'''

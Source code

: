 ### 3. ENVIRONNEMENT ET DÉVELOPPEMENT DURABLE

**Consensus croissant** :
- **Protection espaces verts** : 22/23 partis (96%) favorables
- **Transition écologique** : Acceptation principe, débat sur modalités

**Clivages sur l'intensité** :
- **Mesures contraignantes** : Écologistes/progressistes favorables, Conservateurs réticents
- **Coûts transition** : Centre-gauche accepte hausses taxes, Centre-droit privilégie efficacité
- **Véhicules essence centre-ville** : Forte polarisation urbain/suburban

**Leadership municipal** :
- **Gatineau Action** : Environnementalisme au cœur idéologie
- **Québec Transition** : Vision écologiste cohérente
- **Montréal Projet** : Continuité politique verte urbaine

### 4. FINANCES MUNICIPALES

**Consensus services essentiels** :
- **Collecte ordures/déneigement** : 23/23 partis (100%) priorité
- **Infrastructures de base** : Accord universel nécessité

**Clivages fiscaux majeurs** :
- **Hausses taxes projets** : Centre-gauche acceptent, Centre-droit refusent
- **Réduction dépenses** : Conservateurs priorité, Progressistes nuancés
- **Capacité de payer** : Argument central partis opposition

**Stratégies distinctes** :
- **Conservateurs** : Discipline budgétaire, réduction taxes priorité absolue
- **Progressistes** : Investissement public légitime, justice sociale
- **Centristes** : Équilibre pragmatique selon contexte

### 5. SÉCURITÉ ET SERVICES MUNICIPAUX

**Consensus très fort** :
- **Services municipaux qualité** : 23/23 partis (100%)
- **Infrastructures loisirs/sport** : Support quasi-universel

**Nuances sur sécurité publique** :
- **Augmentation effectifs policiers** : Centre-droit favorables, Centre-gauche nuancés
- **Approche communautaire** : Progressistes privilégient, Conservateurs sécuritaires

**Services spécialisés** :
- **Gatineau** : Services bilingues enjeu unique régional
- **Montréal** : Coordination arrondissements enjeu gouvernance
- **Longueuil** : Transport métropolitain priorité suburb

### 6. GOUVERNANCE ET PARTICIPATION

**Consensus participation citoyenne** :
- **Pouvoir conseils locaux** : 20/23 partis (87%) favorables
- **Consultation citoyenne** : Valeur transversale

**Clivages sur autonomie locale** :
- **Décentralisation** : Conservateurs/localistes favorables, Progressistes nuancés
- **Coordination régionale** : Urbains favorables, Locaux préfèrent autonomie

'''

▸ **Task prompt**
Your reply must contain each entry, reproduced exactly.

▸ **Task answer**
Source code

: ### 3. ENVIRONNEMENT ET DÉVELOPPEMENT DURABLE

**Consensus croissant** :
- **Protection espaces verts** : 22/23 partis (96%) favorables
- **Transition écologique** : Acceptation principe, débat sur modalités

**Clivages sur l'intensité** :
- **Mesures contraignantes** : Écologistes/progressistes favorables, Conservateurs réticents
- **Coûts transition** : Centre-gauche accepte hausses taxes, Centre-droit privilégie efficacité
- **Véhicules essence centre-ville** : Forte polarisation urbain/suburban

**Leadership municipal** :
- **Gatineau Action** : Environnementalisme au cœur idéologie
- **Québec Transition** : Vision écologiste cohérente
- **Montréal Projet** : Continuité politique verte urbaine

### 4. FINANCES MUNICIPALES

**Consensus services essentiels** :
- **Collecte ordures/déneigement** : 23/23 partis (100%) priorité
- **Infrastructures de base** : Accord universel nécessité

**Clivages fiscaux majeurs** :
- **Hausses taxes projets** : Centre-gauche acceptent, Centre-droit refusent
- **Réduction dépenses** : Conservateurs priorité, Progressistes nuancés
- **Capacité de payer** : Argument central partis opposition

**Stratégies distinctes** :
- **Conservateurs** : Discipline budgétaire, réduction taxes priorité absolue
- **Progressistes** : Investissement public légitime, justice sociale
- **Centristes** : Équilibre pragmatique selon contexte

### 5. SÉCURITÉ ET SERVICES MUNICIPAUX

**Consensus très fort** :
- **Services municipaux qualité** : 23/23 partis (100%)
- **Infrastructures loisirs/sport** : Support quasi-universel

**Nuances sur sécurité publique** :
- **Augmentation effectifs policiers** : Centre-droit favorables, Centre-gauche nuancés
- **Approche communautaire** : Progressistes privilégient, Conservateurs sécuritaires

**Services spécialisés** :
- **Gatineau** : Services bilingues enjeu unique régional
- **Montréal** : Coordination arrondissements enjeu gouvernance
- **Longueuil** : Transport métropolitain priorité suburb

### 6. GOUVERNANCE ET PARTICIPATION

**Consensus participation citoyenne** :
- **Pouvoir conseils locaux** : 20/23 partis (87%) favorables
- **Consultation citoyenne** : Valeur transversale

**Clivages sur autonomie locale** :
- **Décentralisation** : Conservateurs/localistes favorables, Progressistes nuancés
- **Coordination régionale** : Urbains favorables, Locaux préfèrent autonomie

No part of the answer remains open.